A = nx.adjacency_matrix(sg)
labels = sklearn.cluster.spectral_clustering(A, n_clusters=4)
nx.draw(sg, node_color=labels)
Clustered groups

This is looking great. The choice of 4 clusters is somewhat arbitrary on my part, although I could imagine choosing a few clusters like this and iteratively breaking up the network. At each iteration, I would identify any clusters which are connected by a single author and be able to select those authors as candidates for name disambiguation. These boundaries could be found via:

boundary_authors = (
  list(nx.edge_boundary(sg, cluster[0], cluster[1])) 
    | concat
    | filter[ET.Author]
    | collect)

Further options

There are so many other ideas to attack this kind of problem. We could use the authors identified above as candidates for a more rigorous check of their likelihood as duplicate names. For example, we could separate out clusters and use flow techniques to see if the flow between different clusters is constricted at one particular author. We could also "colour" the RT.AuthoredBy edges by the topic of the articles and see if this naturally separates the groups.

But this is something I'd rather leave to people whose expertise lies in this area!

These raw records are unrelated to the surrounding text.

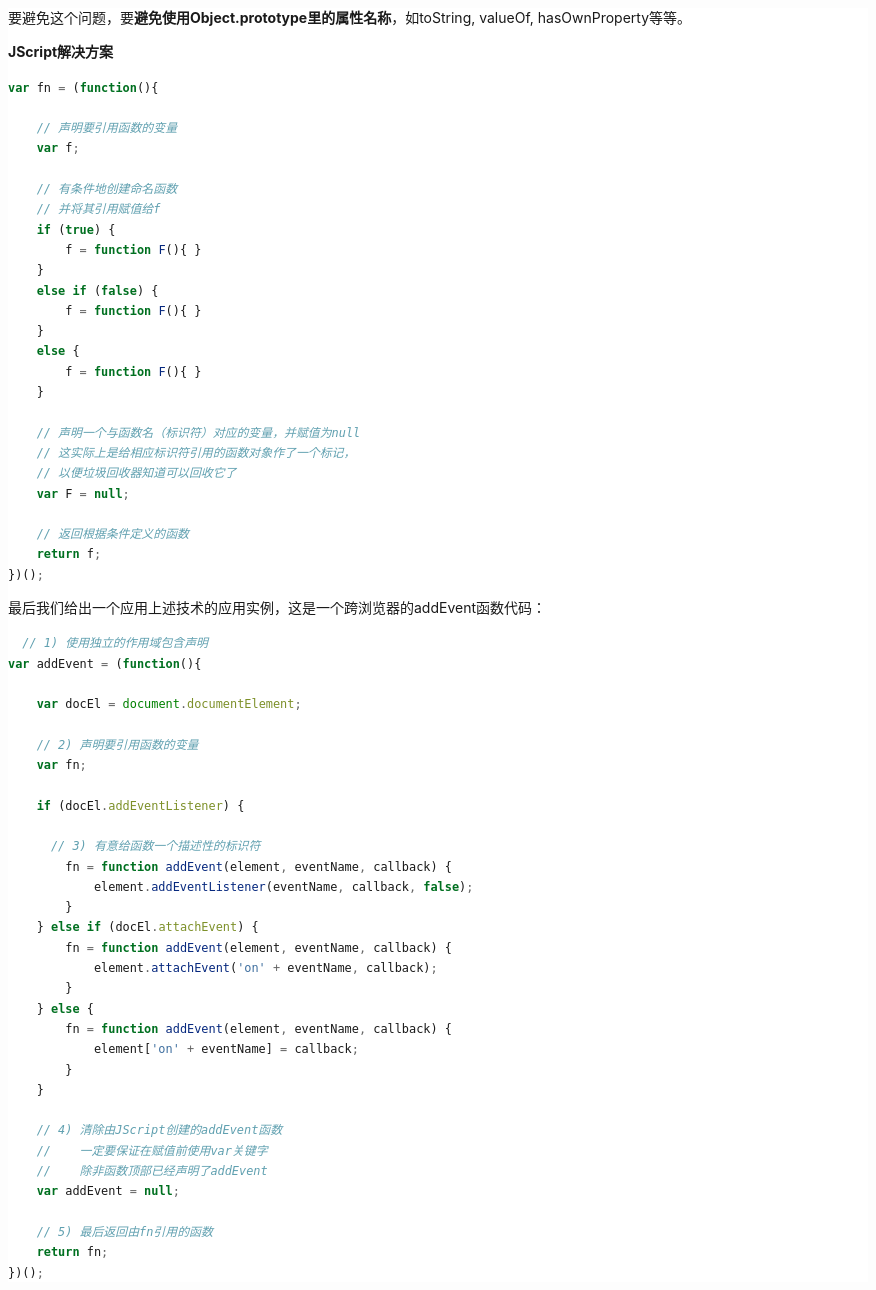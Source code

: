 要避免这个问题，要**避免使用Object.prototype里的属性名称**，如toString, valueOf, hasOwnProperty等等。

**JScript解决方案**
```javascript
var fn = (function(){

    // 声明要引用函数的变量
    var f;

    // 有条件地创建命名函数
    // 并将其引用赋值给f
    if (true) {
        f = function F(){ }
    }
    else if (false) {
        f = function F(){ }
    }
    else {
        f = function F(){ }
    }

    // 声明一个与函数名（标识符）对应的变量，并赋值为null
    // 这实际上是给相应标识符引用的函数对象作了一个标记，
    // 以便垃圾回收器知道可以回收它了
    var F = null;

    // 返回根据条件定义的函数
    return f;
})();
```
最后我们给出一个应用上述技术的应用实例，这是一个跨浏览器的addEvent函数代码：
```javascript
  // 1) 使用独立的作用域包含声明
var addEvent = (function(){

    var docEl = document.documentElement;

    // 2) 声明要引用函数的变量
    var fn;

    if (docEl.addEventListener) {

      // 3) 有意给函数一个描述性的标识符
        fn = function addEvent(element, eventName, callback) {
            element.addEventListener(eventName, callback, false);
        }
    } else if (docEl.attachEvent) {
        fn = function addEvent(element, eventName, callback) {
            element.attachEvent('on' + eventName, callback);
        }
    } else {
        fn = function addEvent(element, eventName, callback) {
            element['on' + eventName] = callback;
        }
    }

    // 4) 清除由JScript创建的addEvent函数
    //    一定要保证在赋值前使用var关键字
    //    除非函数顶部已经声明了addEvent
    var addEvent = null;

    // 5) 最后返回由fn引用的函数
    return fn;
})();
```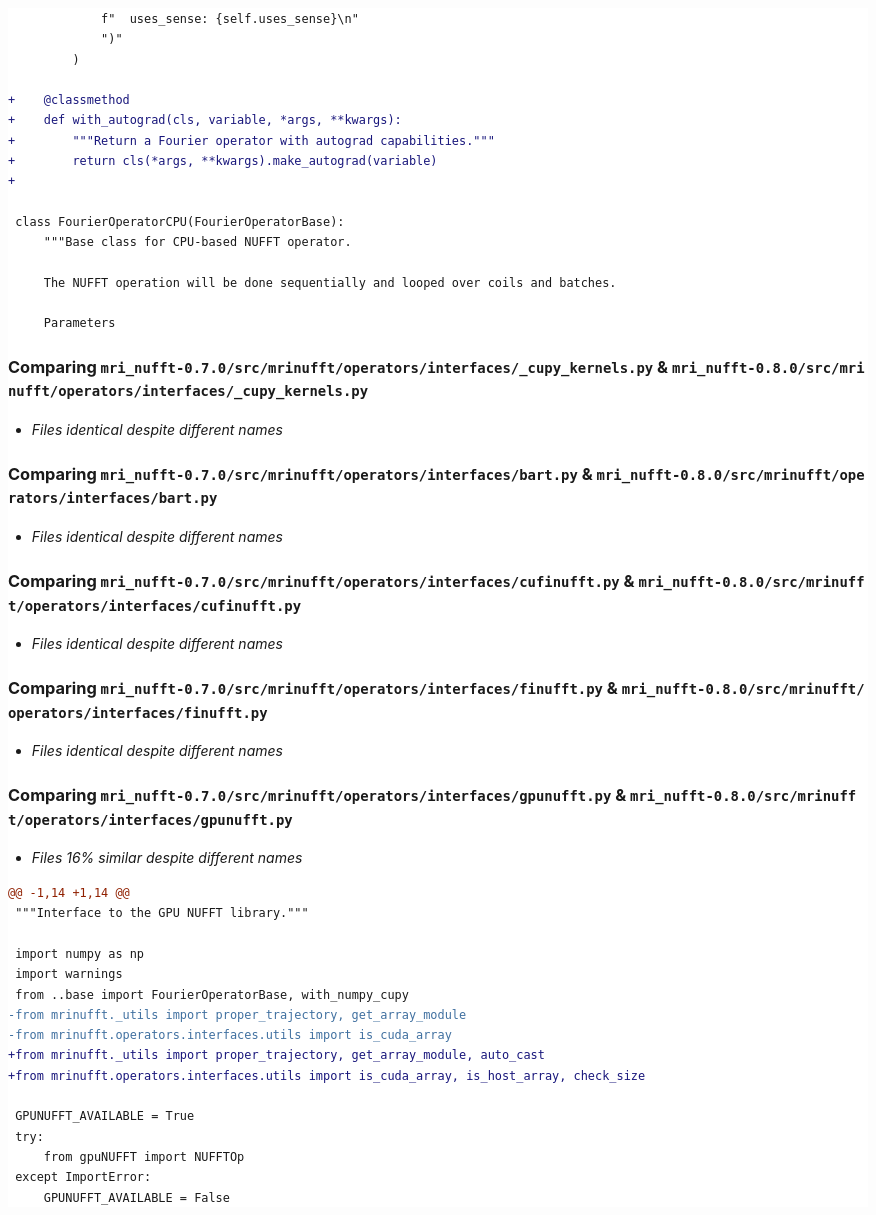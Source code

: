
 ```diff
             f"  uses_sense: {self.uses_sense}\n"
             ")"
         )
 
+    @classmethod
+    def with_autograd(cls, variable, *args, **kwargs):
+        """Return a Fourier operator with autograd capabilities."""
+        return cls(*args, **kwargs).make_autograd(variable)
+
 
 class FourierOperatorCPU(FourierOperatorBase):
     """Base class for CPU-based NUFFT operator.
 
     The NUFFT operation will be done sequentially and looped over coils and batches.
 
     Parameters
```

### Comparing `mri_nufft-0.7.0/src/mrinufft/operators/interfaces/_cupy_kernels.py` & `mri_nufft-0.8.0/src/mrinufft/operators/interfaces/_cupy_kernels.py`

 * *Files identical despite different names*

### Comparing `mri_nufft-0.7.0/src/mrinufft/operators/interfaces/bart.py` & `mri_nufft-0.8.0/src/mrinufft/operators/interfaces/bart.py`

 * *Files identical despite different names*

### Comparing `mri_nufft-0.7.0/src/mrinufft/operators/interfaces/cufinufft.py` & `mri_nufft-0.8.0/src/mrinufft/operators/interfaces/cufinufft.py`

 * *Files identical despite different names*

### Comparing `mri_nufft-0.7.0/src/mrinufft/operators/interfaces/finufft.py` & `mri_nufft-0.8.0/src/mrinufft/operators/interfaces/finufft.py`

 * *Files identical despite different names*

### Comparing `mri_nufft-0.7.0/src/mrinufft/operators/interfaces/gpunufft.py` & `mri_nufft-0.8.0/src/mrinufft/operators/interfaces/gpunufft.py`

 * *Files 16% similar despite different names*

```diff
@@ -1,14 +1,14 @@
 """Interface to the GPU NUFFT library."""
 
 import numpy as np
 import warnings
 from ..base import FourierOperatorBase, with_numpy_cupy
-from mrinufft._utils import proper_trajectory, get_array_module
-from mrinufft.operators.interfaces.utils import is_cuda_array
+from mrinufft._utils import proper_trajectory, get_array_module, auto_cast
+from mrinufft.operators.interfaces.utils import is_cuda_array, is_host_array, check_size
 
 GPUNUFFT_AVAILABLE = True
 try:
     from gpuNUFFT import NUFFTOp
 except ImportError:
     GPUNUFFT_AVAILABLE = False
```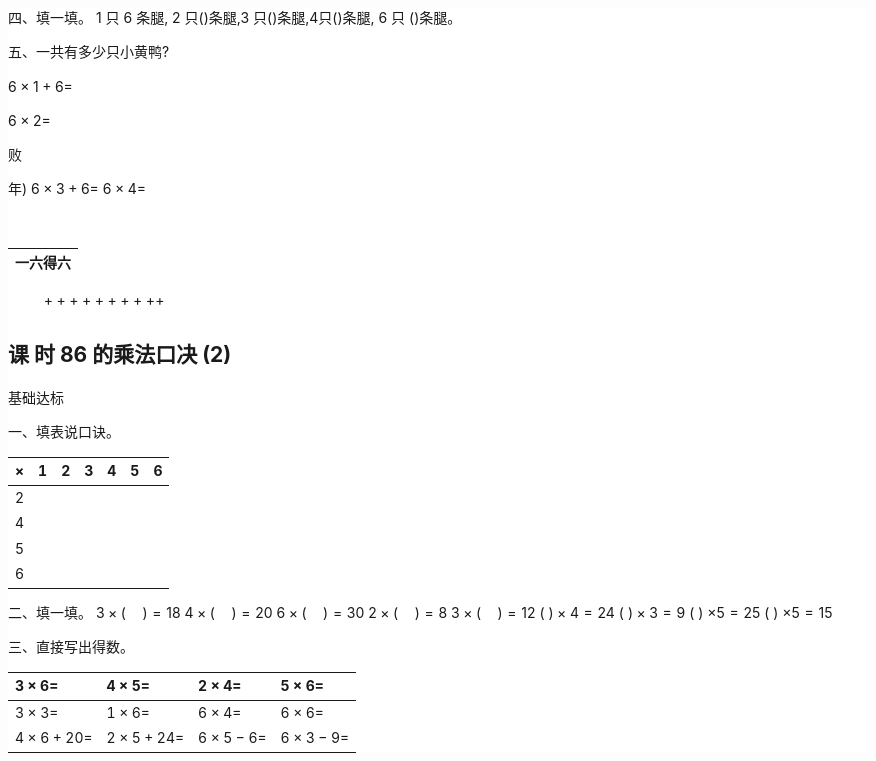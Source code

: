 

四、填一填。
1 只 6 条腿, 2 只()条腿,3 只()条腿,4只()条腿,
6 只 ()条腿。

五、一共有多少只小黄鸭?


$6 \times 1+6=$

$6 \times 2=$

败

年)
$6 \times 3+6=$
$6 \times 4=$

$\qquad$

| 一六得六 |
| :---: |

$\qquad$
$++++++++++$

## 课 时 86 的乘法口决 (2)

基础达标

一、填表说口诀。

| $\times$ | 1 | 2 | 3 | 4 | 5 | 6 |
| :--- | :--- | :--- | :--- | :--- | :--- | :--- |
| 2 |  |  |  |  |  |  |
| 4 |  |  |  |  |  |  |
| 5 |  |  |  |  |  |  |
| 6 |  |  |  |  |  |  |

二、填一填。
$3 \times(\quad)=18$
$4 \times(\quad)=20$
$6 \times(\quad)=30$
$2 \times(\quad)=8$
$3 \times(\quad)=12$
( $) \times 4=24$
( $) \times 3=9$
( ) $\times 5=25$
( ) $\times 5=15$

三、直接写出得数。

| $3 \times 6=$ | $4 \times 5=$ | $2 \times 4=$ | $5 \times 6=$ |
| :--- | :--- | :--- | :--- |
| $3 \times 3=$ | $1 \times 6=$ | $6 \times 4=$ | $6 \times 6=$ |
| $4 \times 6+20=$ | $2 \times 5+24=$ | $6 \times 5-6=$ | $6 \times 3-9=$ |
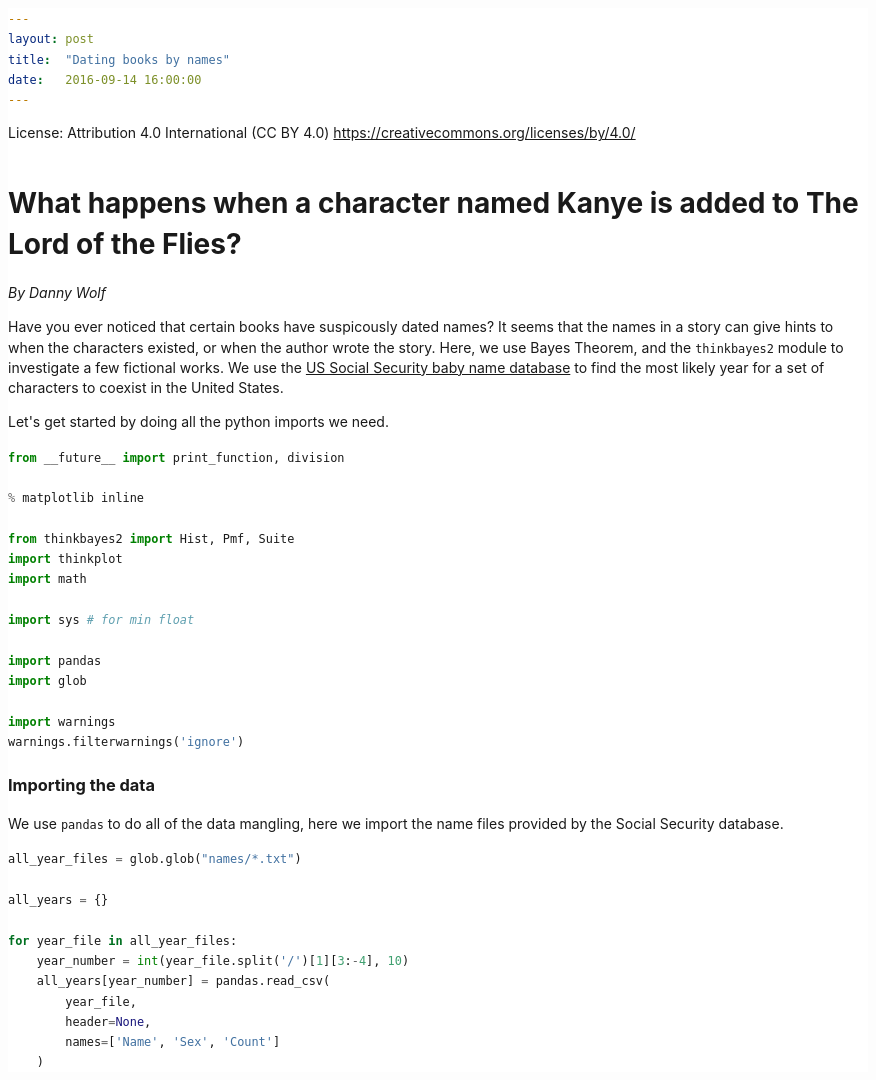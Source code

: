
 ```yaml
---
layout: post
title:  "Dating books by names"
date:   2016-09-14 16:00:00
---
```


License: Attribution 4.0 International (CC BY 4.0) 
https://creativecommons.org/licenses/by/4.0/

# What happens when a character named Kanye is added to The Lord of the Flies?
_By Danny Wolf_

Have you ever noticed that certain books have suspicously dated names? It seems that the names in a story can give hints to when the characters existed, or when the author wrote the story. Here, we use Bayes Theorem, and the `thinkbayes2` module to investigate a few fictional works. We use the [US Social Security baby name database](https://www.ssa.gov/oact/babynames/limits.html) to find the most likely year for a set of characters to coexist in the United States.

Let's get started by doing all the python imports we need.


```python
from __future__ import print_function, division

% matplotlib inline

from thinkbayes2 import Hist, Pmf, Suite
import thinkplot
import math

import sys # for min float

import pandas
import glob

import warnings
warnings.filterwarnings('ignore')
```

### Importing the data

We use `pandas` to do all of the data mangling, here we import the name files provided by the Social Security database.


```python
all_year_files = glob.glob("names/*.txt")

all_years = {}

for year_file in all_year_files:
    year_number = int(year_file.split('/')[1][3:-4], 10)
    all_years[year_number] = pandas.read_csv(
        year_file,
        header=None,
        names=['Name', 'Sex', 'Count']
    )

```
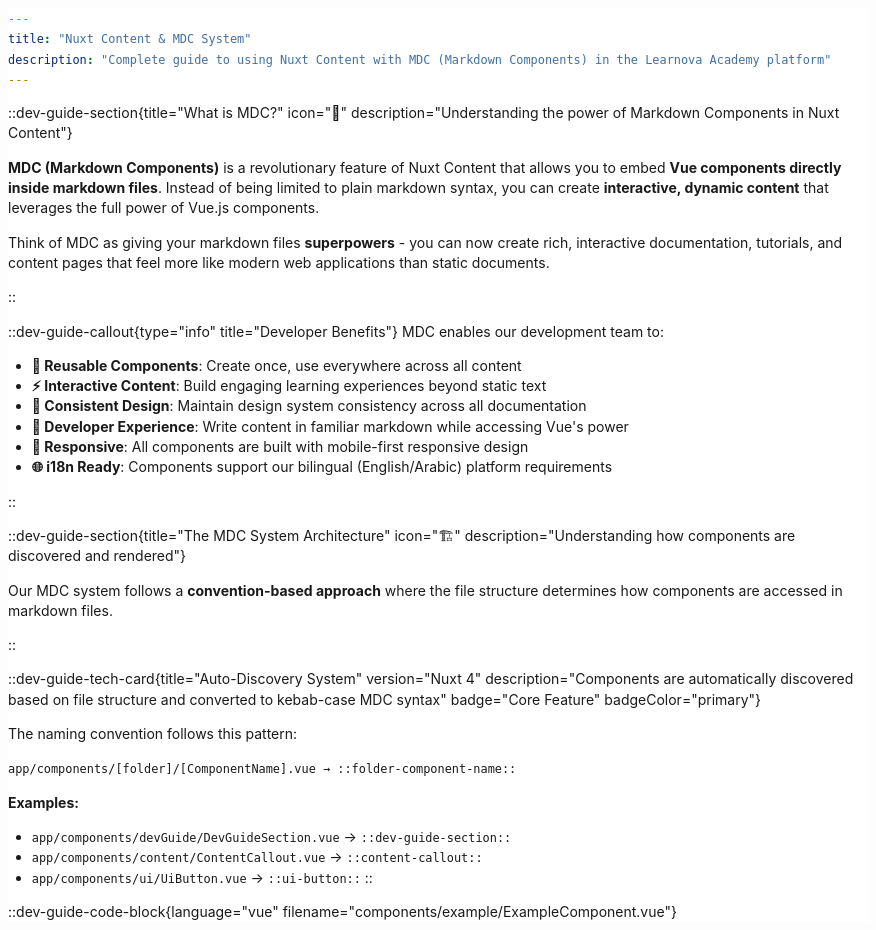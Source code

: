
 ```yaml
---
title: "Nuxt Content & MDC System"
description: "Complete guide to using Nuxt Content with MDC (Markdown Components) in the Learnova Academy platform"
---
```


::dev-guide-section{title="What is MDC?" icon="📝" description="Understanding the power of Markdown Components in Nuxt Content"}

**MDC (Markdown Components)** is a revolutionary feature of Nuxt Content that allows you to embed **Vue components directly inside markdown files**. Instead of being limited to plain markdown syntax, you can create **interactive, dynamic content** that leverages the full power of Vue.js components.

Think of MDC as giving your markdown files **superpowers** - you can now create rich, interactive documentation, tutorials, and content pages that feel more like modern web applications than static documents.

::

::dev-guide-callout{type="info" title="Developer Benefits"}
MDC enables our development team to:

- **🧩 Reusable Components**: Create once, use everywhere across all content
- **⚡ Interactive Content**: Build engaging learning experiences beyond static text
- **🎨 Consistent Design**: Maintain design system consistency across all documentation
- **🔧 Developer Experience**: Write content in familiar markdown while accessing Vue's power
- **📱 Responsive**: All components are built with mobile-first responsive design
- **🌐 i18n Ready**: Components support our bilingual (English/Arabic) platform requirements

::

::dev-guide-section{title="The MDC System Architecture" icon="🏗️" description="Understanding how components are discovered and rendered"}

Our MDC system follows a **convention-based approach** where the file structure determines how components are accessed in markdown files.

::

::dev-guide-tech-card{title="Auto-Discovery System" version="Nuxt 4" description="Components are automatically discovered based on file structure and converted to kebab-case MDC syntax" badge="Core Feature" badgeColor="primary"}

The naming convention follows this pattern:

```
app/components/[folder]/[ComponentName].vue → ::folder-component-name::
```

**Examples:**

- `app/components/devGuide/DevGuideSection.vue` → `::dev-guide-section::`
- `app/components/content/ContentCallout.vue` → `::content-callout::`
- `app/components/ui/UiButton.vue` → `::ui-button::`
  ::

::dev-guide-code-block{language="vue" filename="components/example/ExampleComponent.vue"}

A little aside about projected graphs

NetworkX provides a way to calculate a projected graph, and we used this above. Here's what those graphs look like (keeping the same node positions and colouring):

However, sometimes it might be necessary to use more information to work out a projection than the simple bipartite data that has been made available to NetworkX. For example, we might want to consider a projection onto preprints, where any edge drawn between two preprints means they share at least one author AND they don't share any categories between them. Here's how we might go about this using pure Zef:

@func
def share_field(pair, rt):
    return (pair[0] | Outs[rt]
            | map[contained_in[pair[1] | Outs[rt] | collect]]
            | any
            | collect)
              
share_author = share_field[RT.AuthoredBy]
share_category = share_field[RT.InCategory]

# Place everything on a second graph using merging
g2 = Graph()

# Merging over the preprint nodes (without connections)
pp = list(sg.nodes) | filter[is_a[ET.Preprint]] | collect
pp | g2 | run

# Merging over the edges between preprints as RT.Connection's.
edges = (pp | combinations[2]
            | filter[And[share_author][Not[share_category]]]
            | collect)
edges | map[apply[first, always[RT.Connection], second]] | g2 | run

# Taking a view of this reduced graph
ng2 = ProxyGraph(now(g2), undirected=True)
nx.draw(ng2)
Projected graph of preprints that share authors but don't share topics

This graph is still fully connected, but the structure of it is somewhat different from the simple bipartite projection onto preprints.